--- START ---

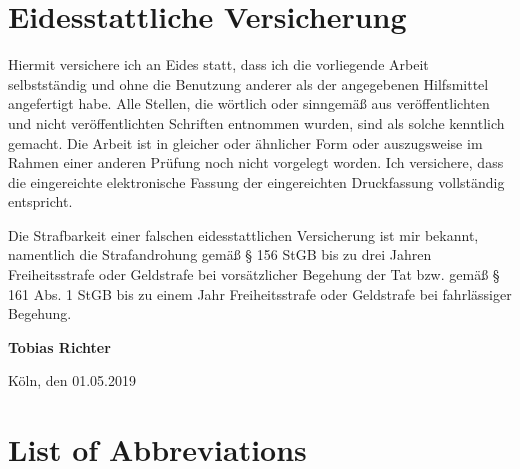\documentclass[a4paper, twoside, 12pt]{article}
\begin{document}
\section*{Eidesstattliche Versicherung}
\label{sec:SOOA}

\vspace{2.5cm}


Hiermit versichere ich an Eides statt, dass ich die vorliegende Arbeit selbstständig und ohne die Benutzung anderer als der angegebenen Hilfsmittel angefertigt habe. Alle Stellen, die wörtlich oder sinngemäß aus veröffentlichten und nicht veröffentlichten Schriften entnommen wurden, sind als solche kenntlich gemacht. Die Arbeit ist in gleicher oder ähnlicher Form oder auszugsweise im Rahmen einer anderen Prüfung noch nicht vorgelegt worden. Ich versichere, dass die eingereichte elektronische Fassung der eingereichten Druckfassung vollständig entspricht.

\vspace{1cm}

\noindent
Die Strafbarkeit einer falschen eidesstattlichen Versicherung ist mir bekannt, namentlich die Strafandrohung gemäß § 156 StGB bis zu drei Jahren Freiheitsstrafe oder Geldstrafe bei vorsätzlicher Begehung der Tat bzw. gemäß § 161 Abs. 1 StGB bis zu einem Jahr Freiheitsstrafe oder Geldstrafe bei fahrlässiger Begehung.

\vspace{3cm}
\noindent
\textbf{Tobias Richter}

\vspace{0.5cm}
\noindent
Köln, den 01.05.2019
\clearpage

\setcounter{page}{1}
\tableofcontents
\clearpage
\listoffigures
\clearpage
\listoftables
\clearpage

\section*{List of Abbreviations} 
\begin{acronym}[GCRM]
\end{acronym}
\clearpage
\end{document}
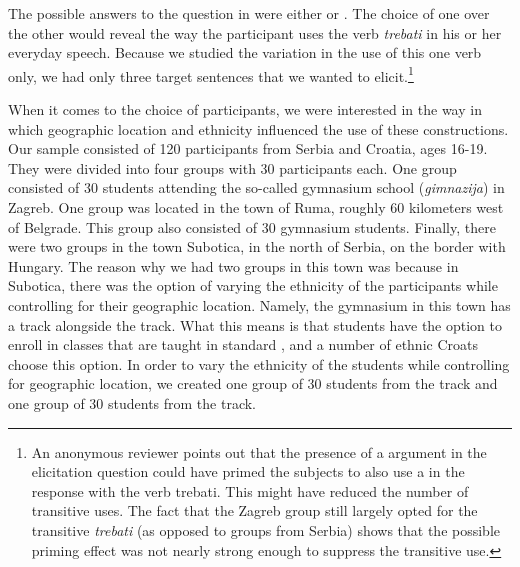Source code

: \documentclass[output=paper,modfonts,newtxmath,hidelinks,]{langscibook}
\begin{document}
\ea \label{7:ex7}
	\z
\z

\noindent The possible answers to the question in  were either  or . The choice of one over the other would reveal the way the participant uses the verb \textit{trebati} in his or her everyday speech. Because we studied the variation in the use of this one verb only, we had only three target sentences that we wanted to elicit.\footnote{\label{7:fn2}An anonymous reviewer points out that the presence of a  argument in the elicitation question could have primed the subjects to also use a  in the response with the verb trebati. This might have reduced the number of transitive uses. The fact that the Zagreb group still largely opted for the transitive \textit{trebati} (as opposed to groups from Serbia) shows that the possible priming effect was not nearly strong enough to suppress the transitive use.}

When it comes to the choice of participants, we were interested in the way in which geographic location and ethnicity influenced the use of these constructions. Our sample consisted of 120 participants from Serbia and Croatia, ages 16-19. They were divided into four groups with 30 participants each. One group consisted of 30 students attending the so-called gymnasium school (\textit{gimnazija}) in Zagreb. One group was located in the town of Ruma, roughly 60 kilometers west of Belgrade. This group also consisted of 30 gymnasium students. Finally, there were two groups in the town Subotica, in the north of Serbia, on the border with Hungary. The reason why we had two groups in this town was because in Subotica, there was the option of varying the ethnicity of the participants while controlling for their geographic location. Namely, the gymnasium in this town has a  track alongside the  track. What this means is that students have the option to enroll in classes that are taught in standard , and a number of ethnic Croats choose this option. In order to vary the ethnicity of the students while controlling for geographic location, we created one group of 30 students from the  track and one group of 30 students from the  track. 
\end{document}
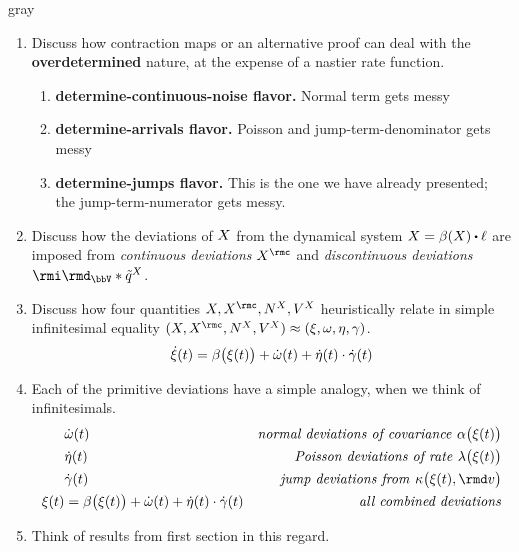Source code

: 
\begin{color}{gray}
  \begin{enumerate}
    \item
      Discuss how contraction maps or an alternative proof can deal with the \textbf{overdetermined} nature, at the expense of a nastier rate function.
      \begin{enumerate}
        \item
          \textbf{determine-continuous-noise flavor.}
          Normal term gets messy
        \item
          \textbf{determine-arrivals flavor.}
          Poisson and jump-term-denominator gets messy
        \item
          \textbf{determine-jumps flavor.}
          This is the one we have already presented; the jump-term-numerator gets messy.
      \end{enumerate}
    \item
      Discuss how the deviations of $X$ from the dynamical system $\X = \affDrift(\X) \shortInt \leb$ are imposed from \emph{continuous deviations} $\X^\rmc$ and \emph{discontinuous deviations} $\id_\vecSpace \ast \compensate{\jumpMeas^\X}$.
    \item
      Discuss how four quantities $\X, \X^\rmc, \N^\X, V^\X$ heuristically relate in simple infinitesimal equality $(\X, \X^\rmc, \N^\X, V^\X) \approx (\pathVar, \omega, \eta, \gamma)$.
      \begin{align*}
        \dot{\xi}(t) = \beta\big(\xi(t)\big) + \dot\omega(t) + \dot\eta(t) \cdot \dot\gamma(t)
      \end{align*}
    \item
      Each of the primitive deviations have a simple analogy, when we think of infinitesimals.
      \begin{align*}
        &\dot\omega(t)  & \text{\emph{normal deviations of covariance }} \affDiff\big(\pathVar(t)\big) \\
        &\dot\eta(t) & \text{\emph{Poisson deviations of rate }} \affInt\big(\pathVar(t)\big) \\
        &\dot\gamma(t) & \text{\emph{jump deviations from }} \affDist\big(\pathVar(t), \rmd\markVar\big) \\
        \pathVar(t) &=\affDrift\big(\pathVar(t)\big) + \dot\omega(t) + \dot\eta(t)\cdot\dot\gamma(t) & \text{\emph{all combined deviations}}
      \end{align*}
    \item
      Think of results from first section in this regard.

\end{enumerate}
\end{color}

--- END ---

Instructions for the task => Tally how many lines of the records hold the word "messy". Answer with the number only.

Solution to this exercise => 3